Social media and Hurricane Sandy
It’s become clear that social media has played an important role in Hurricane Sandy relief efforts. Twitter, Tumblr, and Facebook have all been tools used to find out information, learn how to help, and organize groups of people. Smartphones have also been an important element before, during, and especially after the hurricane – we know numerous people that were without power at home, but were able to access the internet and social media via their phone. And because social media is easy to command and manipulate, even one person could make a difference – case in point, Sandy Sucks.
Bill Clinton in the Rockaways
Gothamist reported on former President Bill Clinton helping out with relief efforts in the Rockaways, and more specifically, “his Clinton Foundation and Clinton Global Initiative organized a Day of Action to bring volunteers to storm-struck communities.” Clinton felt really good about what he and his volunteers did that day and we expect the locals appreciated their help. Check out the video:
Eat these loukoumades now
Cafe Boulis, a small cafe on 31st Ave around the corner from 31st Street in Astoria, is home to amazing loukoumades. These are deep fried rings of dough that arrive warm, traditionally topped with powdered sugar and honey. Cafe Boulis offers a range of other toppings – we think the sour cherry syrup and chocolate syrup would be a nice combination. You may have seen loukoumades as balls of dough, but the ring shape is apparently more traditional in Greece. Get a coffee with it, too – it’s nice and strong and goes very well with sweet things.
Jamaica in 52 Suburbs
This project 52 Suburbs is run by Louise Hawson, and started this year. It’s a fascinating project – started when she realized she really didn’t know her home city of Sydney, so she went exploring. More on the concept and execution of the project:
I’m going to explore and photograph the ‘unfamous’ side of some of the world’s most famous cities – their suburbs/neighbourhoods – and share what I discover in weekly posts on this blog. My eight year old daughter, Coco, will be coming along for the ride, as will you I hope, in a virtual, vicarious kind of way.

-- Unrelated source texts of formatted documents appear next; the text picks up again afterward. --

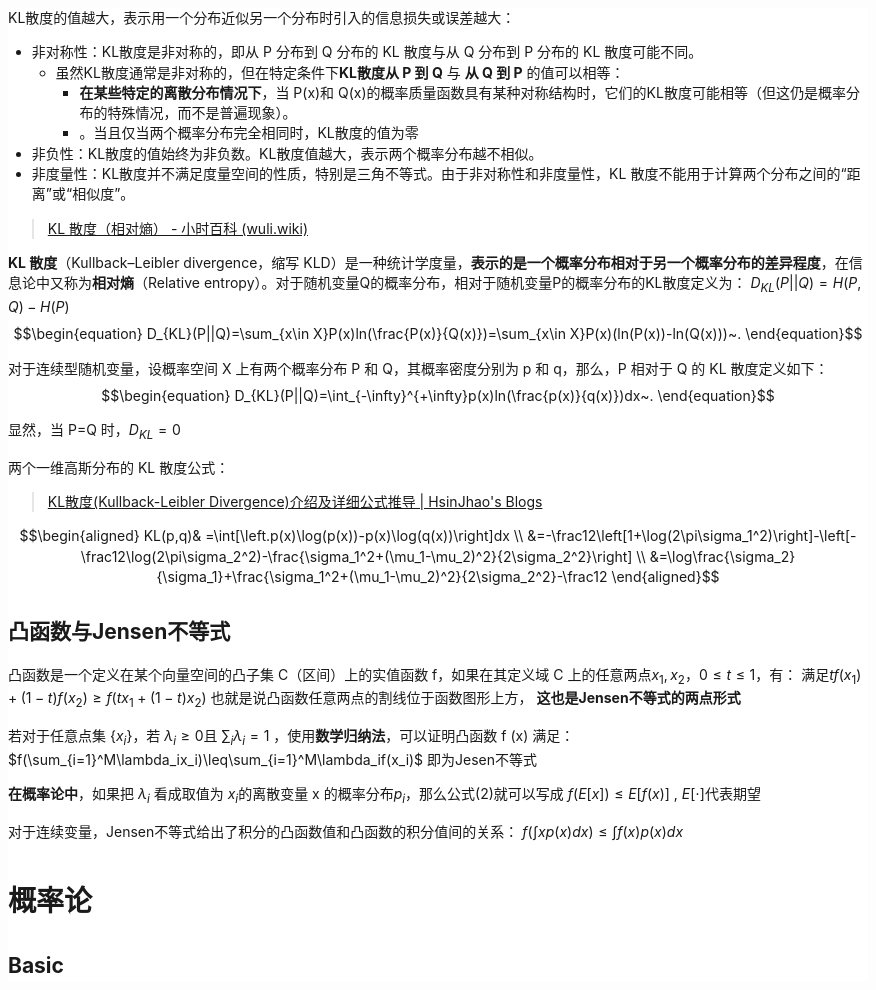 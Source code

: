 KL散度的值越大，表示用一个分布近似另一个分布时引入的信息损失或误差越大：
- 非对称性：KL散度是非对称的，即从 P 分布到 Q 分布的 KL 散度与从 Q 分布到 P 分布的 KL 散度可能不同。
  - 虽然KL散度通常是非对称的，但在特定条件下**KL散度从 P 到 Q** 与 **从 Q 到 P** 的值可以相等：
    - **在某些特定的离散分布情况下**，当 P(x)和 Q(x)的概率质量函数具有某种对称结构时，它们的KL散度可能相等（但这仍是概率分布的特殊情况，而不是普遍现象）。
    - 。当且仅当两个概率分布完全相同时，KL散度的值为零
- 非负性：KL散度的值始终为非负数。KL散度值越大，表示两个概率分布越不相似。
- 非度量性：KL散度并不满足度量空间的性质，特别是三角不等式。由于非对称性和非度量性，KL 散度不能用于计算两个分布之间的“距离”或“相似度”。

>[KL 散度（相对熵） - 小时百科 (wuli.wiki)](https://wuli.wiki/online/KLD.html)

**KL 散度**（Kullback–Leibler divergence，缩写 KLD）是一种统计学度量，**表示的是一个概率分布相对于另一个概率分布的差异程度**，在信息论中又称为**相对熵**（Relative entropy）。对于随机变量Q的概率分布，相对于随机变量P的概率分布的KL散度定义为： $D_{KL}(P||Q)=H(P,Q)-H(P)$
$$\begin{equation}
D_{KL}(P||Q)=\sum_{x\in X}P(x)ln(\frac{P(x)}{Q(x)})=\sum_{x\in X}P(x)(ln(P(x))-ln(Q(x)))~.
\end{equation}$$

对于连续型随机变量，设概率空间 X 上有两个概率分布 P 和 Q，其概率密度分别为 p 和 q，那么，P 相对于 Q 的 KL 散度定义如下：
$$\begin{equation}
D_{KL}(P||Q)=\int_{-\infty}^{+\infty}p(x)ln(\frac{p(x)}{q(x)})dx~.
\end{equation}$$

 显然，当 P=Q 时，$D_{KL}=0$

两个一维高斯分布的 KL 散度公式：
> [KL散度(Kullback-Leibler Divergence)介绍及详细公式推导 | HsinJhao's Blogs](https://hsinjhao.github.io/2019/05/22/KL-DivergenceIntroduction/)

$$\begin{aligned}
KL(p,q)& =\int[\left.p(x)\log(p(x))-p(x)\log(q(x))\right]dx  \\
&=-\frac12\left[1+\log(2\pi\sigma_1^2)\right]-\left[-\frac12\log(2\pi\sigma_2^2)-\frac{\sigma_1^2+(\mu_1-\mu_2)^2}{2\sigma_2^2}\right] \\
&=\log\frac{\sigma_2}{\sigma_1}+\frac{\sigma_1^2+(\mu_1-\mu_2)^2}{2\sigma_2^2}-\frac12
\end{aligned}$$

## 凸函数与Jensen不等式
凸函数是一个定义在某个向量空间的凸子集 C（区间）上的实值函数 f，如果在其定义域 C 上的任意两点$x_{1},x_{2}$，$0\leq t\leq 1$，有：
满足$tf(x_1)+(1-t)f(x_2)\geq f\left(tx_1+(1-t)x_2\right)$
也就是说凸函数任意两点的割线位于函数图形上方， **这也是Jensen不等式的两点形式**


若对于任意点集 $\{x_{i}\}$，若 $\lambda_i≥0$且 $∑_{i}\lambda_{i}=1$ ，使用**数学归纳法**，可以证明凸函数 f (x) 满足：
$f(\sum_{i=1}^M\lambda_ix_i)\leq\sum_{i=1}^M\lambda_if(x_i)$ 即为Jesen不等式

**在概率论中**，如果把 $\lambda_i$ 看成取值为 $x_{i}$的离散变量 x 的概率分布$p_{i}$，那么公式(2)就可以写成
$f(E[x])\leq E[f(x)]$ , $E[\cdot]$代表期望

对于连续变量，Jensen不等式给出了积分的凸函数值和凸函数的积分值间的关系：
$f(\int xp(x)dx)\leq\int f(x)p(x)dx$


# 概率论

## Basic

In August she visited Jamaica as “suburb number 30.” She checked out the food, talked to locals, including a Bangladeshi woman named Sultana – a new immigrant and nail salon employee, and Kainath and Nova, two local Muslim young ladies who invited her to experience Eid Mubarak. She also got to know the Carribbean/West Indian part of Jamaica, which was very different, comparatively speaking. There are many other stories – definitely check it out.
Book set in Queens – there are quite a few
We’ve put together a list of books set in Queens – anthologies about life in the borough; novels and short stories about immigrants, natives, as well as thrillers and mysteries; and memoirs and autobiographies about growing up in Queens. It’s fascinating to see Queens come into focus through these books.